The strong neuroprotective efficacy of the neurotrophin ligand, LM11A-31, seen in our studies indicates that regulation of p75^NTR function can have potent therapeutic utility. These protective effects are consistent with the neuroprotective efficacy seen in other model systems where LM11A-31 has been shown to protect neurons in vitro against the toxic effects of amyloid-β_1–42 aggregates(Yang et al., 2008) and the apoptotic effects of pro-nerve growth factor(Massa et al., 2006). Studies examining the mechanism of action of LM11A-31 have shown PI3K-dependent activation of Akt-1 and NFκB(Massa et al., 2006). Downstream inhibition of GSK-3β, calpain/CDK5 and c-Jun activation and the preservation of CREB phosphorylation may contribute to the beneficial effects of this ligand(Yang et al., 2008). In our studies, it is notable that the restoration of MAP-2 stained architecture followed the early appearance of damage, highlighting the reversibility of the deficits. The restorative effects may be due in part to the sustained activation of pAkt and pCREB in neurons treated with LM11A-31. The relatively rapid stabilization of calcium by LM11A-31 early in the pathogenic cascade may also contribute independently to the high neuroprotective potency of LM11A-31. By preventing the corresponding disruption of actin, the transport of mitochondria is preserved (and possibly other organelles and molecules). Although more work is needed to better understand the precise mechanisms of protection by LM11A-31, it is clear that novel neurotrophin ligands have unique and potent therapeutic actions that may target the earliest stages of neurodegeneration.

Highlights.

• Changes in calcium in response to a variety of different HIV-associated challenges reflect a gradual accumulation due to a dysregulation of calcium recovery.

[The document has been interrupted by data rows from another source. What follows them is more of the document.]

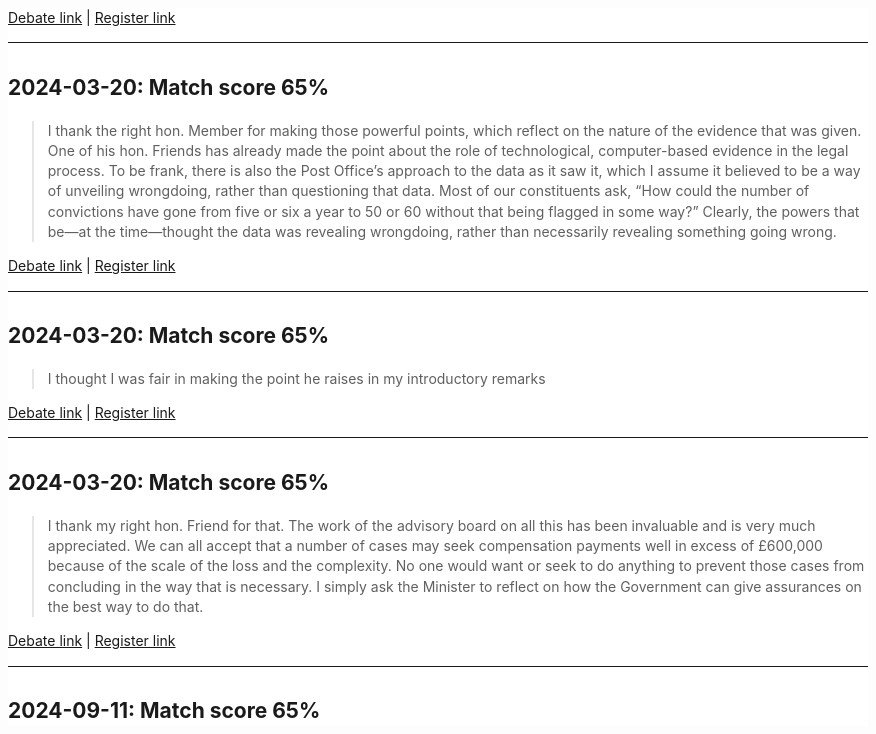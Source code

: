 [Debate link](https://www.theyworkforyou.com/debates/?id=2024-03-20c.970.4) | [Register link](https://www.theyworkforyou.com/mp/24929/register)


---



## 2024-03-20: Match score 65%

>I thank the right hon. Member for making those powerful points, which reflect on the nature of the evidence that was given. One of his hon. Friends has already made the point about the role of technological, computer-based evidence in the legal process. To be frank, there is also the Post Office’s approach to the data as it saw it, which I assume it believed to be a way of unveiling wrongdoing, rather than questioning that data. Most of our constituents ask, “How could the number of convictions have gone from five or six a year to 50 or 60 without that being flagged in some way?” Clearly, the powers that be—at the time—thought the data was revealing wrongdoing, rather than necessarily revealing something going wrong.

[Debate link](https://www.theyworkforyou.com/debates/?id=2024-03-20c.966.3) | [Register link](https://www.theyworkforyou.com/mp/24929/register)


---



## 2024-03-20: Match score 65%

>I thought I was fair in making the point he raises in my introductory remarks

[Debate link](https://www.theyworkforyou.com/debates/?id=2024-03-20c.967.1) | [Register link](https://www.theyworkforyou.com/mp/24929/register)


---



## 2024-03-20: Match score 65%

>I thank my right hon. Friend for that. The work of the advisory board on all this has been invaluable and is very much appreciated. We can all accept that a number of cases may seek compensation payments well in excess of £600,000 because of the scale of the loss and the complexity. No one would want or seek to do anything to prevent those cases from concluding in the way that is necessary. I simply ask the Minister to reflect on how the Government can give assurances on the best way to do that.

[Debate link](https://www.theyworkforyou.com/debates/?id=2024-03-20c.970.0) | [Register link](https://www.theyworkforyou.com/mp/24929/register)


---



## 2024-09-11: Match score 65%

• The gradual calcium increase precedes the development of structural pathology such as beading and is associated with a loss of actin structure and transport function.

• These pathological changes mimic early neuronal pathology for other neurodegenerative diseases potentially revealing a common underlying mechanism.

• The cellular pathology and calcium changes are reversed by the novel neurotrophin ligand, LM11A-31, providing a neurotrophin-based option for early intervention.

• These studies help to clarify the causes of neural damage induced by HIV infection and establish the p75 neurotrophin receptor as a valuable target for the treatment of HIV-associated neurodegeneration.